„Wann fängt es denn endlich an?“

■ Wenn Statisten schwitzen / Als Komparse auf St. Pauli

So gegen 19 Uhr wurde es dann unerträglich – vor allem für die Lütten, die in den ersten Reihen des St. Pauli-Theaters ausharrten. Seit vier Stunden saßen sie nun schon geduldig hier, um als Statisten für den neuen Film von Joseph Vilsmaier, „Charlie und Louise – Das doppelte Lottchen“, das begeisterte Publikum zu mimen. Doch allmählich wurde es langweilig.

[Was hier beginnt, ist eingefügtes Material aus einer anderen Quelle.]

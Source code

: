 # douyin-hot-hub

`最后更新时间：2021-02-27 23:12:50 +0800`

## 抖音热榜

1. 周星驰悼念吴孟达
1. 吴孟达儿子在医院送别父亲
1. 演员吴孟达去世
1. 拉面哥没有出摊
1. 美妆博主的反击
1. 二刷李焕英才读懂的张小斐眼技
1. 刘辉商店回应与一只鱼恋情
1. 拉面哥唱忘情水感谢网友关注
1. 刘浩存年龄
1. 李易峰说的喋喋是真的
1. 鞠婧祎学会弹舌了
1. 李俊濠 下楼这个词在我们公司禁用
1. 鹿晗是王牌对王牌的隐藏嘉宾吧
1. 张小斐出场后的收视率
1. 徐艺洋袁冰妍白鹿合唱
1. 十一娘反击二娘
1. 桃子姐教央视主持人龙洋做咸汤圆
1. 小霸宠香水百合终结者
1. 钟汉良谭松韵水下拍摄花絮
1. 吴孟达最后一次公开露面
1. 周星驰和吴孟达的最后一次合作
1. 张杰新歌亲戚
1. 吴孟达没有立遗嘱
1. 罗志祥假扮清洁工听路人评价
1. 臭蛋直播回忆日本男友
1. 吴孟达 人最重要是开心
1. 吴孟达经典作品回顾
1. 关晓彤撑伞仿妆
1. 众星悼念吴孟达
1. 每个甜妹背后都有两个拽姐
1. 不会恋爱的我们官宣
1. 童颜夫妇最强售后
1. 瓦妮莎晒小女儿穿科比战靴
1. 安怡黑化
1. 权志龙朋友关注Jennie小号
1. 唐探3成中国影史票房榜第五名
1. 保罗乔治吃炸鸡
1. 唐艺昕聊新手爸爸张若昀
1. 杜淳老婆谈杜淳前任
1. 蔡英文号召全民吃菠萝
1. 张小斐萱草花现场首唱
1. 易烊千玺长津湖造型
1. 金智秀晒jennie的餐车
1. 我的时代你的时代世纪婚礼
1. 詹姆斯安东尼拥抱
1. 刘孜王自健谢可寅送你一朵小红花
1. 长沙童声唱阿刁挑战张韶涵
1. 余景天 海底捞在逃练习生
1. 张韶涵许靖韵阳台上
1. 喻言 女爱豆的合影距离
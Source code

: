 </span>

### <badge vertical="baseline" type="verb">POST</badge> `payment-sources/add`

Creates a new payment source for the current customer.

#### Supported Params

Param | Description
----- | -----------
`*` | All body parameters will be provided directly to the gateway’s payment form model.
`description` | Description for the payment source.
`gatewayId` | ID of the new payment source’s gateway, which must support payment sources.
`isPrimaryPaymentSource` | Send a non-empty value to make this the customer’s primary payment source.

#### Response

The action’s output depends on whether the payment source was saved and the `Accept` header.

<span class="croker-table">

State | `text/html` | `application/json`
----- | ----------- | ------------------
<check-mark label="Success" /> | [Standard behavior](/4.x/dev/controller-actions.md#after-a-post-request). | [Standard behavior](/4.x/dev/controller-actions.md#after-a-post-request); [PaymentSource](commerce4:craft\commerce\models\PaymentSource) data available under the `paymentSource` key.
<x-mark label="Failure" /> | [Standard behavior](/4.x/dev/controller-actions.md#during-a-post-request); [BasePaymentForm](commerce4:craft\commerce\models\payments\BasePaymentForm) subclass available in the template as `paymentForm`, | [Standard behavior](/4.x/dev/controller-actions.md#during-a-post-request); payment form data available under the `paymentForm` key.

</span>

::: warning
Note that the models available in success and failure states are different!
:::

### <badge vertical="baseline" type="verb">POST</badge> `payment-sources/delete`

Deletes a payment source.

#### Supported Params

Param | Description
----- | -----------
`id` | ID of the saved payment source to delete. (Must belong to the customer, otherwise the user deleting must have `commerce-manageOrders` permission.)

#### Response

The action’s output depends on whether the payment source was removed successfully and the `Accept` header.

Etwa 250 kleine und große Leute schwitzten am Montag ab 15 Uhr in dem mit unzähligen Scheinwerfern ausgeleuchteten Publikumsraum, wo die Luft schon nach einer Stunde zum Zerschneiden dick wurde. Vilsmaier und seine Crew wollten hier im Saal die Schlußszene drehen, wo der Pappi der beiden Mädels, gespielt von Heiner Lauterbach, seinen großen Erfolg als Musicalkomponist und Dirigent feiern sollte.

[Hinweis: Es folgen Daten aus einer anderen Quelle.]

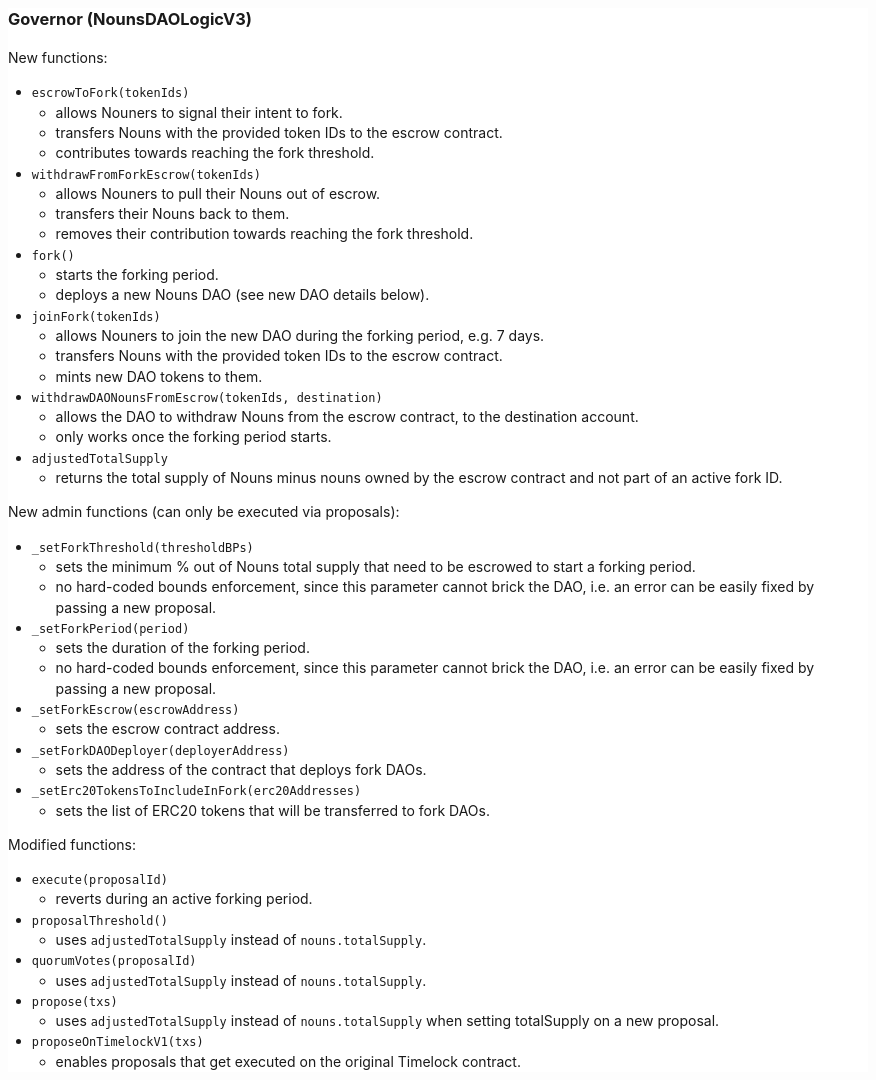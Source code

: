 ### Governor (NounsDAOLogicV3)

New functions:

- `escrowToFork(tokenIds)`
  - allows Nouners to signal their intent to fork.
  - transfers Nouns with the provided token IDs to the escrow contract.
  - contributes towards reaching the fork threshold.
- `withdrawFromForkEscrow(tokenIds)`
  - allows Nouners to pull their Nouns out of escrow.
  - transfers their Nouns back to them.
  - removes their contribution towards reaching the fork threshold.
- `fork()`
  - starts the forking period.
  - deploys a new Nouns DAO (see new DAO details below).
- `joinFork(tokenIds)`
  - allows Nouners to join the new DAO during the forking period, e.g. 7 days.
  - transfers Nouns with the provided token IDs to the escrow contract.
  - mints new DAO tokens to them.
- `withdrawDAONounsFromEscrow(tokenIds, destination)`
  - allows the DAO to withdraw Nouns from the escrow contract, to the destination account.
  - only works once the forking period starts.
- `adjustedTotalSupply`
  - returns the total supply of Nouns minus nouns owned by the escrow contract and not part of an active fork ID.

New admin functions (can only be executed via proposals):

- `_setForkThreshold(thresholdBPs)`
  - sets the minimum % out of Nouns total supply that need to be escrowed to start a forking period.
  - no hard-coded bounds enforcement, since this parameter cannot brick the DAO, i.e. an error can be easily fixed by passing a new proposal.
- `_setForkPeriod(period)`
  - sets the duration of the forking period.
  - no hard-coded bounds enforcement, since this parameter cannot brick the DAO, i.e. an error can be easily fixed by passing a new proposal.
- `_setForkEscrow(escrowAddress)`
  - sets the escrow contract address.
- `_setForkDAODeployer(deployerAddress)`
  - sets the address of the contract that deploys fork DAOs.
- `_setErc20TokensToIncludeInFork(erc20Addresses)`
  - sets the list of ERC20 tokens that will be transferred to fork DAOs.

Modified functions:

- `execute(proposalId)`
  - reverts during an active forking period.
- `proposalThreshold()`
  - uses `adjustedTotalSupply` instead of `nouns.totalSupply`.
- `quorumVotes(proposalId)`
  - uses `adjustedTotalSupply` instead of `nouns.totalSupply`.
- `propose(txs)`
  - uses `adjustedTotalSupply` instead of `nouns.totalSupply` when setting totalSupply on a new proposal.
- `proposeOnTimelockV1(txs)`
  - enables proposals that get executed on the original Timelock contract.
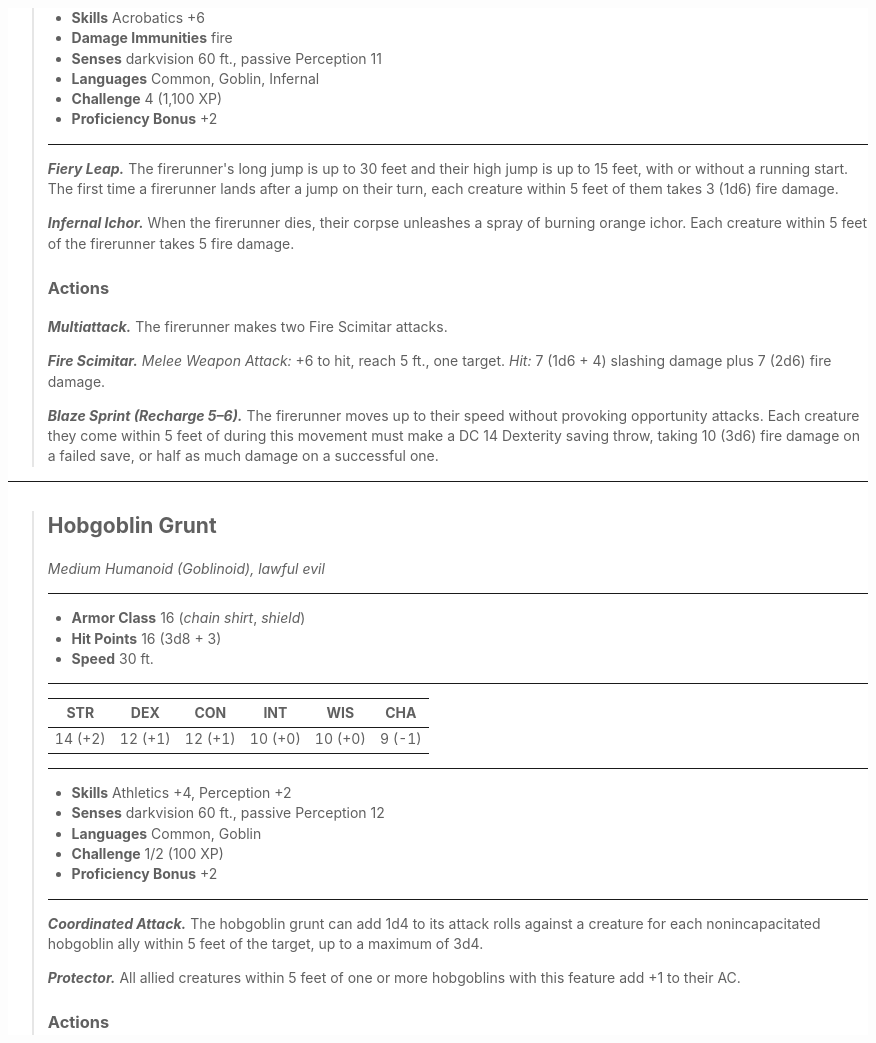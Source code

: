 > - **Skills** Acrobatics +6
> - **Damage Immunities** fire
> - **Senses** darkvision 60 ft., passive Perception 11
> - **Languages** Common, Goblin, Infernal
> - **Challenge** 4 (1,100 XP)
> - **Proficiency Bonus** +2
>
> ---
>
> **_Fiery Leap._** The firerunner's long jump is up to 30 feet and their high jump is up to 15 feet, with or without a running start. The first time a firerunner lands after a jump on their turn, each creature within 5 feet of them takes 3 (1d6) fire damage.
>
> **_Infernal Ichor._** When the firerunner dies, their corpse unleashes a spray of burning orange ichor. Each creature within 5 feet of the firerunner takes 5 fire damage.
>
> ### Actions
>
> **_Multiattack._** The firerunner makes two Fire Scimitar attacks.
>
> **_Fire Scimitar._** _Melee Weapon Attack:_ +6 to hit, reach 5 ft., one target. _Hit:_ 7 (1d6 + 4) slashing damage plus 7 (2d6) fire damage.
>
> **_Blaze Sprint (Recharge 5–6)._** The firerunner moves up to their speed without provoking opportunity attacks. Each creature they come within 5 feet of during this movement must make a DC 14 Dexterity saving throw, taking 10 (3d6) fire damage on a failed save, or half as much damage on a successful one.

---

> ## Hobgoblin Grunt
>
> _Medium Humanoid (Goblinoid), lawful evil_
>
> ---
>
> - **Armor Class** 16 (_chain shirt_, _shield_)
> - **Hit Points** 16 (3d8 + 3)
> - **Speed** 30 ft.
>
> ---
>
> |   STR   |   DEX   |   CON   |   INT   |   WIS   |  CHA   |
> | :-----: | :-----: | :-----: | :-----: | :-----: | :----: |
> | 14 (+2) | 12 (+1) | 12 (+1) | 10 (+0) | 10 (+0) | 9 (-1) |
>
> ---
>
> - **Skills** Athletics +4, Perception +2
> - **Senses** darkvision 60 ft., passive Perception 12
> - **Languages** Common, Goblin
> - **Challenge** 1/2 (100 XP)
> - **Proficiency Bonus** +2
>
> ---
>
> **_Coordinated Attack._** The hobgoblin grunt can add 1d4 to its attack rolls against a creature for each nonincapacitated hobgoblin ally within 5 feet of the target, up to a maximum of 3d4.
>
> **_Protector._** All allied creatures within 5 feet of one or more hobgoblins with this feature add +1 to their AC.
>
> ### Actions
>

Das „Publikum“ gab sich auch sehr viel Mühe, nicht zu enttäuschen, was angesichts der unsäglich schlechten Musik, die zum x-ten Mal vom Band gedudelt kam, schon an Heldenmut grenzte. Es gröhlte und jubilierte, grad' so, wie es der Meister verlangte. Obwohl viele Szenen dauernd wiederholt werden mußten. Denn die Kleinen schauten nicht an den Kameras vorbei, was sie laut Regieanweisung zu tun hatten, sondern mangels Interesse an den dürftigen Tanzdarbietungen auf der Bühne direkt hinein. Auch schreckten sie zu vorgerückter Stunde aus Langeweile nicht mehr davor zurück, während der Aufnahme am Frack des Dirigenten zu zupfen oder die Beine auf den Rand des Orchestergrabens zu legen. Einige Kids fragten ihre Eltern, wann der richtige Film endlich anfänge. Ratlose Blicke aus verschwitzten Gesichtern als Antwort. Kurz vor der endgültigen Quengelphase der Kinder – und der Erwachsenen – hatte Regisseur Joseph Vilsmaier um halb acht ein Einsehen. Endlich war es geschafft, die „Szene im Kasten“.

„Vielen Dank, ihr woard oan oasgezeichnetes Bublikum!“. Verbalen Dank und 50 Mark „Gage“ für jeden. Schweißnaß und durstig zog es danach zumindest den erwachsenen Teil der Statistenschar durch den lauen Kiezabend hin zum verdienten eisgekühlten Bier.